Database Background Migration job Stuck

Hello,

yesterday, I was performing an upgrade of one of our Gitlab instances.

The intention was to go from Gitlab-ce v13.11.3-ce.0, through v13.12.15-ce.0, 14.0.12-ce.0 to 14.8.2-ce.0

After performing a routine pre-upgrade backup (Carried out manually by backing up the database, binaries in /opt/gitlab and data in /var/opt/gitlab), I successfully updated to newest 13.x, then 14.0.12 – Till this point, everything worked as expected, but after upgrading to the latest 14.8.2, the instance would not start.

Having faced such issue for the first time, I decided to roll back the changes by removing and purging all data of the Gitlab instance, reinstalling the original version v13.11.3-ce.0, and replacing the data, app and DB from the backup done beforehand.

When next I wanted to attempt the upgrade, I found the instance is failing one of the pre-upgrade steps –

According to the documentation, all background migration jobs need to have been completed.

The command gitlab-rails runner -e production 'puts Gitlab::Database::BackgroundMigrationJob.pending.count', however, returns 1.
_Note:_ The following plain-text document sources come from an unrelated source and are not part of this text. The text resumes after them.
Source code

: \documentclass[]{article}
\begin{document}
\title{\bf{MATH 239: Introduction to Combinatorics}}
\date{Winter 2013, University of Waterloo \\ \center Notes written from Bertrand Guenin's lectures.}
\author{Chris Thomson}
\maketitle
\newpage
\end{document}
Running the following snippet to check what background migration job is pending:

Gitlab::Database::BackgroundMigrationJob.pending.find_each do |job|
   puts "Pending job: '#{job.class_name}' with arguments #{job.arguments}"
end

returns Pending job: 'MoveContainerRegistryEnabledToProjectFeature' with arguments [1, 21]

I tried forcing the job to run by calling Gitlab::BackgroundMigration.perform(job.class_name, job.arguments) after the puts command, but that command returns nil and the job does not get removed from the job queue.
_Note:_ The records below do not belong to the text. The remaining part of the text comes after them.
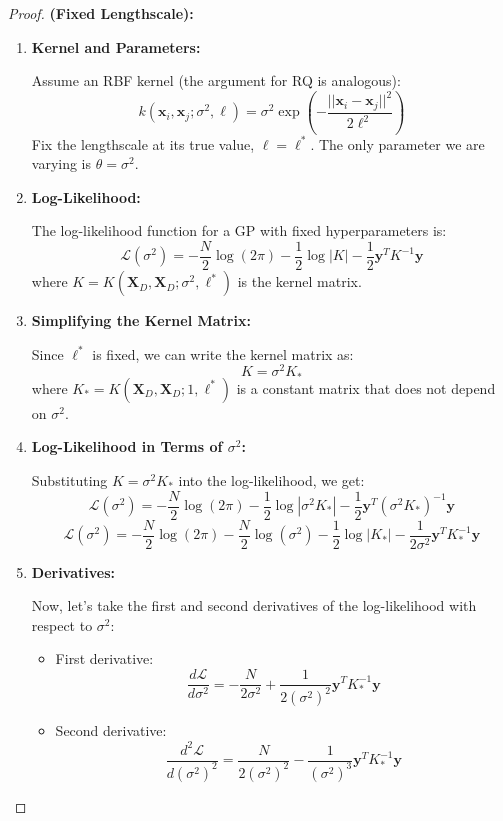 \begin{proof}
\textbf{(Fixed Lengthscale):}

\begin{enumerate}
    \item \textbf{Kernel and Parameters:}

    Assume an RBF kernel (the argument for RQ is analogous):
    $$
    k(\mathbf{x}_i, \mathbf{x}_j; \sigma^2, \ell) = \sigma^2 \exp\left(-\frac{||\mathbf{x}_i - \mathbf{x}_j||^2}{2\ell^2}\right)
    $$
    Fix the lengthscale at its true value, $\ell = \ell^*$.
    The only parameter we are varying is $\theta = \sigma^2$.

    \item \textbf{Log-Likelihood:}

    The log-likelihood function for a GP with fixed hyperparameters is:
    $$
    \mathcal{L}(\sigma^2) = -\frac{N}{2} \log(2\pi) - \frac{1}{2} \log |K| - \frac{1}{2} \mathbf{y}^T K^{-1} \mathbf{y}
    $$
    where $K = K(\mathbf{X}_D, \mathbf{X}_D; \sigma^2, \ell^*)$ is the kernel matrix.

    \item \textbf{Simplifying the Kernel Matrix:}

    Since $\ell^*$ is fixed, we can write the kernel matrix as:
    $$
    K = \sigma^2 K_*
    $$
    where $K_* = K(\mathbf{X}_D, \mathbf{X}_D; 1, \ell^*)$ is a constant matrix that does not depend on $\sigma^2$.

    \item \textbf{Log-Likelihood in Terms of $\sigma^2$:}

    Substituting $K = \sigma^2 K_*$ into the log-likelihood, we get:
    $$
    \mathcal{L}(\sigma^2) = -\frac{N}{2} \log(2\pi) - \frac{1}{2} \log |\sigma^2 K_*| - \frac{1}{2} \mathbf{y}^T (\sigma^2 K_*)^{-1} \mathbf{y}
    $$
    $$
    \mathcal{L}(\sigma^2) = -\frac{N}{2} \log(2\pi) - \frac{N}{2} \log(\sigma^2) - \frac{1}{2} \log |K_*| - \frac{1}{2\sigma^2} \mathbf{y}^T K_*^{-1} \mathbf{y}
    $$

    \item \textbf{Derivatives:}

    Now, let's take the first and second derivatives of the log-likelihood with respect to $\sigma^2$:
    \begin{itemize}
        \item First derivative:
        $$
        \frac{d\mathcal{L}}{d\sigma^2} = -\frac{N}{2\sigma^2} + \frac{1}{2(\sigma^2)^2} \mathbf{y}^T K_*^{-1} \mathbf{y}
        $$
        \item Second derivative:
        $$
        \frac{d^2\mathcal{L}}{d(\sigma^2)^2} = \frac{N}{2(\sigma^2)^2} - \frac{1}{(\sigma^2)^3} \mathbf{y}^T K_*^{-1} \mathbf{y}
        $$
    \end{itemize}


\end{enumerate}
\end{proof}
Of note should be that I did not carry these pre-upgrade checks between the incremental upgrades I did first (Prior to rolling back), but as I completely replaced the data directories after downgrading with version from before the upgrade process, this hopefully shouldn’t be the issue.

Does anyone know what the “MoveContainerRegistryEnabledToProjectFeature” job is, and whether it is safe to cancel it when the job continuously fails to run?

In the end, I managed to find out what the background job does (Its source is at https://github.com/gitlabhq/gitlabhq/blob/master/lib/gitlab/background_migratio/move_container_registry_enabled_to_project_feature.rb).

It really only runs one SQL UPDATE query that updates some fields by the content of other fields.

Okay, so, next, I checked the actual production DB and that all the new fields had correct values, which they did.

Concluding that the job did run correctly, and only failed to get marked as complete, I manually ran the Gitlab::Database::BackgroundMigrationJob.mark_all_as_succeeded('MoveContainerRegistryEnabledToProjectFeature', [from_id, to_id]) procedure (Substituting from_id and to_id by the arguments from my first post) and voila, the job is finished and I have no background migrations pending!